WHAT IS REQUIRED
Only one number is wanted here: how many lines of the data hold "表单对象生成".
*** SUPPLIED MATERIAL Section Begins ***
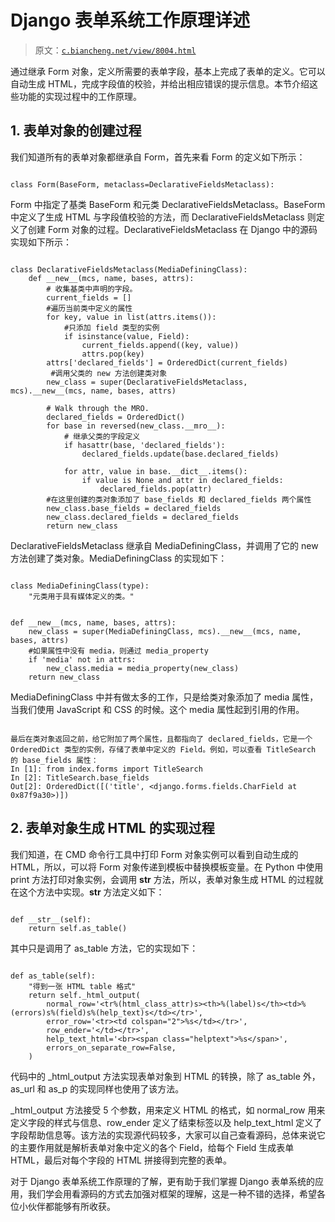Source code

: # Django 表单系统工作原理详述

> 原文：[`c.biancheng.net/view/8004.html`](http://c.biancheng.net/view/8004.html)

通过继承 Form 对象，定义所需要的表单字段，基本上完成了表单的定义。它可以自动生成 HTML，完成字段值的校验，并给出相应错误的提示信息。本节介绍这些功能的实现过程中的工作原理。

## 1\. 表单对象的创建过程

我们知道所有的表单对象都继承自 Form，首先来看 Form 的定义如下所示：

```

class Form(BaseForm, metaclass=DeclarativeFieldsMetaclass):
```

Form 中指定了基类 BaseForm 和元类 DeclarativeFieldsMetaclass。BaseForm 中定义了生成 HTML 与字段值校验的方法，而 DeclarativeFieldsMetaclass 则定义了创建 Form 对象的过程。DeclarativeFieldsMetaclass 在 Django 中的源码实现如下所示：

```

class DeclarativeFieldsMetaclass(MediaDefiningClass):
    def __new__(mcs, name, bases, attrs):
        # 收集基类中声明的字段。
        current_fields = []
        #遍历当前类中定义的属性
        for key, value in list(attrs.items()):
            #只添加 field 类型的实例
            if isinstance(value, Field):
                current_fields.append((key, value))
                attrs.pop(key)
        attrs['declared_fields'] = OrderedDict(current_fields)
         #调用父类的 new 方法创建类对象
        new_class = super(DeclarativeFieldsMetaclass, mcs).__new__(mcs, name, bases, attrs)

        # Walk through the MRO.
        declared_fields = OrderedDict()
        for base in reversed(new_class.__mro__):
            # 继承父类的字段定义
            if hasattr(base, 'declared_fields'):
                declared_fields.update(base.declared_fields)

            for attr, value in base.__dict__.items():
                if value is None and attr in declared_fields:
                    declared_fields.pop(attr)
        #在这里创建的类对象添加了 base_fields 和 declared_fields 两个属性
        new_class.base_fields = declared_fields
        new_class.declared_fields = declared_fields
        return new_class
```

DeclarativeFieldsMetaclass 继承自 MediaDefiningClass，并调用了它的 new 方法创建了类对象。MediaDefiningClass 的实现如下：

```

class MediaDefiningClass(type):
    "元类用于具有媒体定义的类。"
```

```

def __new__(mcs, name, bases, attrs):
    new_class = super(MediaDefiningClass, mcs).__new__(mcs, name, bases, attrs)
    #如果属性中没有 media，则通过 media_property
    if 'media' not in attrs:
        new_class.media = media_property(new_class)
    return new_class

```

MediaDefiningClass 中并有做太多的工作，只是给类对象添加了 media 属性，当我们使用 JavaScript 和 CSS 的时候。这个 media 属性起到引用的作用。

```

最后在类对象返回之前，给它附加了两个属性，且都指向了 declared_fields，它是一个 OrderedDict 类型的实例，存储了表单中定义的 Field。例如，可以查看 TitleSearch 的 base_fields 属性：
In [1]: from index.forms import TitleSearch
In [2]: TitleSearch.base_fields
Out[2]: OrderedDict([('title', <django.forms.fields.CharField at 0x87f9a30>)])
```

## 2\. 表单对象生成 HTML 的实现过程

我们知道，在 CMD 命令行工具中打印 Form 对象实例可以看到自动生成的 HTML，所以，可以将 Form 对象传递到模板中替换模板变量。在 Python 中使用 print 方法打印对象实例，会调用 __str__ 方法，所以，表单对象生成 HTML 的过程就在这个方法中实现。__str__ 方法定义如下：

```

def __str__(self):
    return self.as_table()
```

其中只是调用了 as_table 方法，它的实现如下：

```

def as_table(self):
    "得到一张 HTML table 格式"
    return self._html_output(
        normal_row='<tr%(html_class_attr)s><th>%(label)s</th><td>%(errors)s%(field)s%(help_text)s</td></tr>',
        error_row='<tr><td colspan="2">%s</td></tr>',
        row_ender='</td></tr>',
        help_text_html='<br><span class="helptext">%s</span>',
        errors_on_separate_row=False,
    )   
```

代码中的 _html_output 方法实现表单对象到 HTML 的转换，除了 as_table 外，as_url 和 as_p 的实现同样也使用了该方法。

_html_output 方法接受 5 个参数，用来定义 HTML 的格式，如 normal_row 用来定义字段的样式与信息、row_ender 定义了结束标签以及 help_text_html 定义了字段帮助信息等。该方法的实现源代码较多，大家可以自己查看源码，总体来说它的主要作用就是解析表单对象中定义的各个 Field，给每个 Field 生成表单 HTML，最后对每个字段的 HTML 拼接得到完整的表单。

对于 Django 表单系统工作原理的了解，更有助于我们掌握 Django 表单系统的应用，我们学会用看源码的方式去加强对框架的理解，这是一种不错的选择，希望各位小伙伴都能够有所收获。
*** SUPPLIED MATERIAL Section Ends ***
*** SUPPLIED MATERIAL Section Begins ***
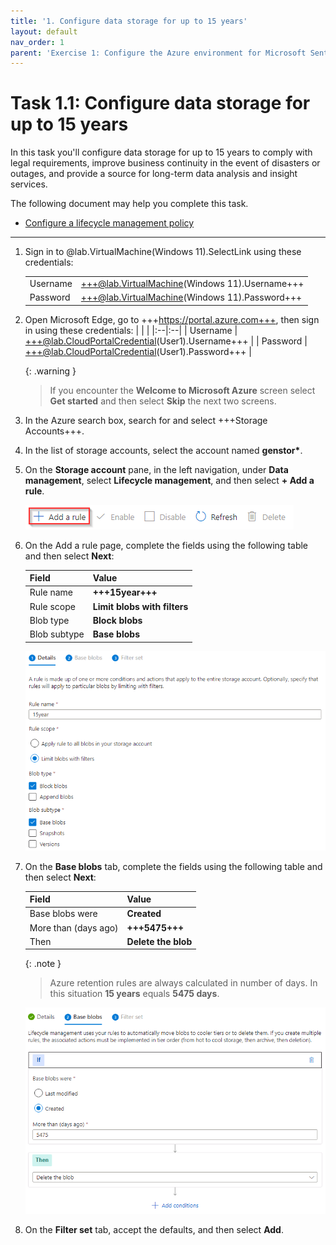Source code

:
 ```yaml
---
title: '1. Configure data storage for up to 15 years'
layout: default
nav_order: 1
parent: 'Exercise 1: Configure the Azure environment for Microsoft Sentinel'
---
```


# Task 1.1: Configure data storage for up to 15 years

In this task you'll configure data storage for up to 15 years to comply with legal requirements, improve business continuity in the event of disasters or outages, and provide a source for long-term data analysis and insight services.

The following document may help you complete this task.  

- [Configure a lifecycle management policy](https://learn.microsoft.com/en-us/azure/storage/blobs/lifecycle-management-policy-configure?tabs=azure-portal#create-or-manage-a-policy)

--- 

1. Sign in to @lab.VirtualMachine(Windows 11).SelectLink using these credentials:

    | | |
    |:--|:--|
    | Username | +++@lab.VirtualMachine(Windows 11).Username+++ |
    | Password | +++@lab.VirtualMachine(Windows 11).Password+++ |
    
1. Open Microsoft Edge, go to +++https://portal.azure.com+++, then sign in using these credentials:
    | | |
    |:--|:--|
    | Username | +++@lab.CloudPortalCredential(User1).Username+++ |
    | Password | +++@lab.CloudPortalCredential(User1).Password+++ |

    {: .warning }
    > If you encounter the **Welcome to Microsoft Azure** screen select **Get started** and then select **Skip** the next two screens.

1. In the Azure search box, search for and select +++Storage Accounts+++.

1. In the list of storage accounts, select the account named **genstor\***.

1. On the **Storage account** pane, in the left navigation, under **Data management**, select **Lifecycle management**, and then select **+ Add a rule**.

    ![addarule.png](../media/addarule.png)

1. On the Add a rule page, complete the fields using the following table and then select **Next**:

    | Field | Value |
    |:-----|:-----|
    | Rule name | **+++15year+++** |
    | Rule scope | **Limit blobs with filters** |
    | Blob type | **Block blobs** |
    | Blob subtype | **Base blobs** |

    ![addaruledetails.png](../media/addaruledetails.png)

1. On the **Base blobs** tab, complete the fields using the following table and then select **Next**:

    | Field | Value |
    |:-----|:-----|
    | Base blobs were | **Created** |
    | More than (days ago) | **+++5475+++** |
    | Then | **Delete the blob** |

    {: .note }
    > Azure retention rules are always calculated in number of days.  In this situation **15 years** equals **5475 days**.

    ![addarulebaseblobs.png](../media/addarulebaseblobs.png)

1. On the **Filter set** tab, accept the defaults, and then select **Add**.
*** SUPPLIED MATERIAL Section Ends ***
WRITTEN SOLUTION
2